MCP Hangar is organized as a monorepo:
| Package | Description | Location |
|---|---|---|
| Core | Python library (PyPI: mcp-hangar) | packages/core/ |
| Dashboard UI | React management dashboard | packages/ui/ |
| Kubernetes Operator | Go-based K8s operator | packages/operator/ |
| Helm Charts | Deployment charts | packages/helm-charts/ |
Key concepts:
- Providers -- Subprocesses or containers exposing tools via JSON-RPC
- State machine -- COLD -> INITIALIZING -> READY -> DEGRADED -> DEAD
- Health monitoring -- Failure detection with circuit breaker
- GC -- Automatic shutdown of idle providers
- CQRS -- Command/Query separation with domain events
- Event Sourcing -- Append-only event store for auditing and state reconstruction
Layer Structure (DDD + CQRS)
The Python core follows Domain-Driven Design with strict layer separation:
packages/core/mcp_hangar/
+-- domain/ Core business logic (NO external dependencies)
| +-- model/ Aggregates: Provider, ProviderGroup
| +-- events.py Domain events
| +-- exceptions.py Exception hierarchy
| +-- value_objects/ ProviderId, ProviderMode, IdleTTL, etc.
| +-- contracts/ Interfaces (IMetricsPublisher, ProviderRuntime)
| +-- security/ Rate limiting, input validation
|
+-- application/ Use cases and orchestration
| +-- commands/ Command handlers (CQRS write side)

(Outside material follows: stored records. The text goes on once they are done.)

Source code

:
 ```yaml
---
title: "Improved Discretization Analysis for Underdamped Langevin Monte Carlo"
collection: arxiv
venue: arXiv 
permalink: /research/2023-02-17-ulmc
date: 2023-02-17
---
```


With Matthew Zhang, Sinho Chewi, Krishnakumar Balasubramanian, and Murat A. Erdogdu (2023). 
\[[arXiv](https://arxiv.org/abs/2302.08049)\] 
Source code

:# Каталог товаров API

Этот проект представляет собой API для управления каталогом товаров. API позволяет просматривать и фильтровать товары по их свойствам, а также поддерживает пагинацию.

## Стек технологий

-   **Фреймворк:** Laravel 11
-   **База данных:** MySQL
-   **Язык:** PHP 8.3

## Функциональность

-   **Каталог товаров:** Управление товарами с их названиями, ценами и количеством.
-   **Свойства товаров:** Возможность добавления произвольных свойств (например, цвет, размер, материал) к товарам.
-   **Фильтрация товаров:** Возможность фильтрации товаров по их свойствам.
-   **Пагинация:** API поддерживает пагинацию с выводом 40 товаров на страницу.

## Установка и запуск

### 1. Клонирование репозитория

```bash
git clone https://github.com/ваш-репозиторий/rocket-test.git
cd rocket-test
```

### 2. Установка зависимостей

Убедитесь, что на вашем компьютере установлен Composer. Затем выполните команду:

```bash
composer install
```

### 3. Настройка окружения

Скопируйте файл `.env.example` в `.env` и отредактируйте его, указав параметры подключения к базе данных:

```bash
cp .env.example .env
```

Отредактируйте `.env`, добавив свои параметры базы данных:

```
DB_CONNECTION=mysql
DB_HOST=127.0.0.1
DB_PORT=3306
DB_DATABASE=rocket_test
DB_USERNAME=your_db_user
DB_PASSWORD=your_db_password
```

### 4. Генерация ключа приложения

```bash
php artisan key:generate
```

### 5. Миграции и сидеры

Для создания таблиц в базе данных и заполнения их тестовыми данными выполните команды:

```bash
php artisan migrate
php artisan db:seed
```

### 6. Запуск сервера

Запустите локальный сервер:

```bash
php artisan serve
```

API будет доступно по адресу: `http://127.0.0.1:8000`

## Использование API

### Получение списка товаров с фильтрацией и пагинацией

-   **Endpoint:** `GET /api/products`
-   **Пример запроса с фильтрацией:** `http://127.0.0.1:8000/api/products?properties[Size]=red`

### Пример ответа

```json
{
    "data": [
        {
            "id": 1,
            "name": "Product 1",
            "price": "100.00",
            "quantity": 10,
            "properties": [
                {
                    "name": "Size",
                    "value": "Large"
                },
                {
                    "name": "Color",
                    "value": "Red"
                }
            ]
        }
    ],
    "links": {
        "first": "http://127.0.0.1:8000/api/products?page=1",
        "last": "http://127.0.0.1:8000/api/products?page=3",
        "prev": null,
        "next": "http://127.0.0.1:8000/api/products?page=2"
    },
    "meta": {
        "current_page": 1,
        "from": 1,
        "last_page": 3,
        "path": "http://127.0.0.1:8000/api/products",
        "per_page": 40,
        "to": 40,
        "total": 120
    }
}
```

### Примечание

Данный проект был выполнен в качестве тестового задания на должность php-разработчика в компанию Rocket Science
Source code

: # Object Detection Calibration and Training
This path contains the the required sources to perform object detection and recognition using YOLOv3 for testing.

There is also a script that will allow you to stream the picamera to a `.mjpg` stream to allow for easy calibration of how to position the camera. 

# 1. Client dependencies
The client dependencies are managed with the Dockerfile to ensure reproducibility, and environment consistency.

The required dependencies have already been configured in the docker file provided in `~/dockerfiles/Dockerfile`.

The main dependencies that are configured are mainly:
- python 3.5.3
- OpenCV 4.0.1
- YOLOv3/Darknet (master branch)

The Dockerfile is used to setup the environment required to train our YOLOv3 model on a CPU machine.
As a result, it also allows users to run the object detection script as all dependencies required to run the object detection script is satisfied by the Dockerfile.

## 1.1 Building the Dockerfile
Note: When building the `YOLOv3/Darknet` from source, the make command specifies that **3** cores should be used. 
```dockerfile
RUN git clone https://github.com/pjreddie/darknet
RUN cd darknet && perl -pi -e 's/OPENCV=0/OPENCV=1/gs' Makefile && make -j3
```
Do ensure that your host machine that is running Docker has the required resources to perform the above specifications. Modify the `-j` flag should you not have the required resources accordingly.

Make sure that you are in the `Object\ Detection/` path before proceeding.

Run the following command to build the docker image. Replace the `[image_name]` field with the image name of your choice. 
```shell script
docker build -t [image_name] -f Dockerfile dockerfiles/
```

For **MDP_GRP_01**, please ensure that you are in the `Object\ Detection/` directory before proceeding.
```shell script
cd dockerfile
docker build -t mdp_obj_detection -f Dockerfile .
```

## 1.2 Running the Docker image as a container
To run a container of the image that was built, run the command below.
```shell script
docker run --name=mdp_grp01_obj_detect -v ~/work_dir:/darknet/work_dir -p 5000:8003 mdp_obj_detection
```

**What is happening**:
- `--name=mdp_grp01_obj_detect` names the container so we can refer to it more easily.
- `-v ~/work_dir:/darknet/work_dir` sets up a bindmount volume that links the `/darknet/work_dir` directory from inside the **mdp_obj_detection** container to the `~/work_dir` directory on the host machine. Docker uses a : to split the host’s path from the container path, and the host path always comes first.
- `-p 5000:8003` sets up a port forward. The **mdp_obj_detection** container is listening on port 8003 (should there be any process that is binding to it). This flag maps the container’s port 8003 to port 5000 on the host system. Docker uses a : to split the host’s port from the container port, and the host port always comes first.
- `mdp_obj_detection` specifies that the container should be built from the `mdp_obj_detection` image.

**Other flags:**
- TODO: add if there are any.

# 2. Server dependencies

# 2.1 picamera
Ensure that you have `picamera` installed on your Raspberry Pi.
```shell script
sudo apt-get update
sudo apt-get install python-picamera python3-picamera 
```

| +-- queries/ Query handlers (CQRS read side)
| +-- sagas/ Long-running processes (recovery, failover)
| +-- event_handlers/ React to domain events
| +-- services/ Application services (TracedProviderService)
| +-- ports/ Port interfaces (ObservabilityPort)
|
+-- infrastructure/ External concerns (implements domain contracts)
| +-- discovery/ Docker, K8s, filesystem, entrypoint sources
| +-- persistence/ Repositories, Event Store (SQLite, in-memory)
| +-- catalog/ Catalog repository
| +-- event_bus.py In-process event bus
| +-- command_bus.py CQRS command dispatcher
| +-- query_bus.py CQRS query dispatcher
|
+-- server/ Protocol and transport layer
+-- api/ REST API (Starlette routes)
| +-- ws/ WebSocket endpoints (events, state, logs)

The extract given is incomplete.